Solving Peg Solitaire with DFS. I use depth-first search to generate moves and find a solution.
Code can be run in the main method of the RunGame class.
To save memory, I encoded the gameboards into a long, where the last 33 bits of the long each represent whether or not the corresponding slot has a peg in it. I had to use a long because I needed 33 bits, and the next best was an int with 32 bits. At this point, you might be thinking, why didn't you just use an array of 33 booleans? This surprisingly uses more space: a Java array object needs 32 bits to store its address and another 32 to hold its length. This would result in 97 bits per game board as opposed to 64 bits for the long. This means that my encoding algorithm decreases the memory required to solve this problem by ~34%! I may receive a Nobel Peace Prize for this, so if you have trouble contacting me, its probably because I'm in a press conference explaining this accomplishment. See the method generateCode in the Node class for how I did this. I then had to make a method to convert the encoded long into an easily indexed grid representation. This allowed me to efficiently find all of the next possible moves and print out the board state if needed. Basically, I created a system that converts the game board to a low-memory use version for solution storage. Then, I built a function that converts it to a higher memory version to make it easy to display the board and generate the next possible moves. I came up with the idea of encoding board states because my programming had runtime errors from running out of stack space and couldn't reach the solution. I was worried that meant I would have to store paths on my disk, but this fix made that unnecessary.

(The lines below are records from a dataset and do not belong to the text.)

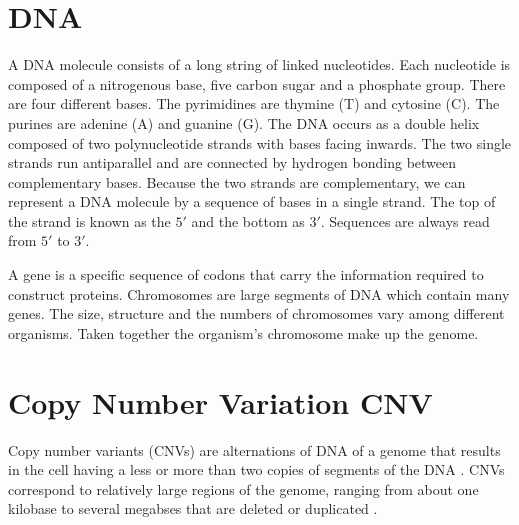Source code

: \section{DNA}
A DNA molecule consists of a long string of linked nucleotides.
Each nucleotide is composed of a nitrogenous base, five carbon sugar and a 
phosphate group. There are four different bases. The pyrimidines are
thymine (T) and cytosine (C). The purines are adenine (A) and guanine (G).
The DNA occurs as a double helix composed of two polynucleotide strands
with bases facing inwards. The two single strands run antiparallel and are connected
by hydrogen bonding between complementary bases. Because the two strands are complementary,
we can represent a DNA molecule by a sequence of bases in a single strand.
The top of the strand is known as the $5'$ and the bottom as $3'$. Sequences are always read from
$5'$ to $3'$.


A gene is a specific sequence of codons that carry the information required to construct proteins. Chromosomes are large segments of DNA which contain many genes. The size, structure and the numbers
of chromosomes vary among different organisms. Taken together the organism's   chromosome make up the genome.

\section{Copy Number Variation CNV}

Copy number variants (CNVs) are alternations of DNA of a genome that results
in the cell having a less or more than two copies of segments of the DNA \citep{cai2012}.
CNVs correspond to relatively large regions of the genome, ranging from about one kilobase
to several megabses that are deleted or duplicated \cite{cai2012}.

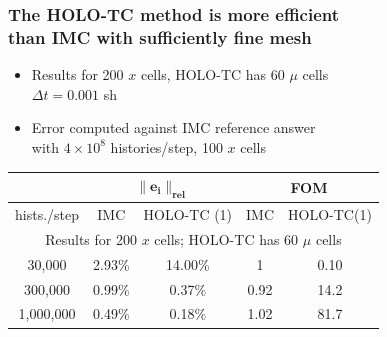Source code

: \documentclass[xcolor=dvipsnames,hyperref={pdfpagelabels=false},unknownkeysallowed]{beamer}
\newcommand{\colG}[1]{{\color{Gray!110} #1}}
\newlength{\wideitemsep}
\let\olditem\item
\renewcommand{\item}{\setlength{\itemsep}{\wideitemsep}\olditem}
\begin{document}
\begin{frame}
    \frametitle{The HOLO-TC method is more efficient  \\ than IMC with sufficiently fine mesh}
    \begin{itemize}
        \item Results for 200 $x$ cells, HOLO-TC has 60 $\mu$ cells \\ \colG{ $\Delta t =
            0.001$ sh}
        \item Error computed against IMC reference answer \\  with $4\times10^8$
            histories/step, 100 $x$ cells
    \end{itemize}
    \begin{table}
\begin{tabular}{|c|cc|cc|}\cline{2-5}
    \multicolumn{1}{c|}{}       & \multicolumn{2}{|c|}{$\mathbf{\|e_i\|_{rel}}$} &
    \multicolumn{2}{|c|}{\textbf{FOM}} \\ \hline
hists./step   & IMC     & HOLO-TC (1) &    IMC   & HOLO-TC(1)  \\ \hline
\multicolumn{5}{|c|}{Results for 200 $x$ cells; HOLO-TC has 60 $\mu$ cells} \\ \hline
   30,000     & 2.93\%  & 14.00\%    & 1      &  0.10      \\
  300,000     & 0.99\%  & 0.37\%    & 0.92   &  14.2      \\ 
  1,000,000   & 0.49\%  & 0.18\%    & 1.02   &  81.7      \\ \hline
\end{tabular}
\end{table}

\end{frame}
\end{document}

Because I would have to check every peg position to find the possible moves, the algorithm for generating the next moves could not be done faster than O(n). Consequently, I was okay with adding two O(n) conversions to this process because that would not change the O(n) runtime and save space in my computer's stack.
Encoding my gameboards into longs allowed me to compare two gameboards in O(1) time. This was super handy because I could perform O(1) checks to eliminate redundant paths (path pruning) and save even more memory.
I used map<child code, parent code> to store the paths. The hardest part of the problem was figuring out how to represent the board to store it and search it efficiently. In particular, making an algorithm that can read the board as a human does and then find what possible jumps can be made took a lot of thinking.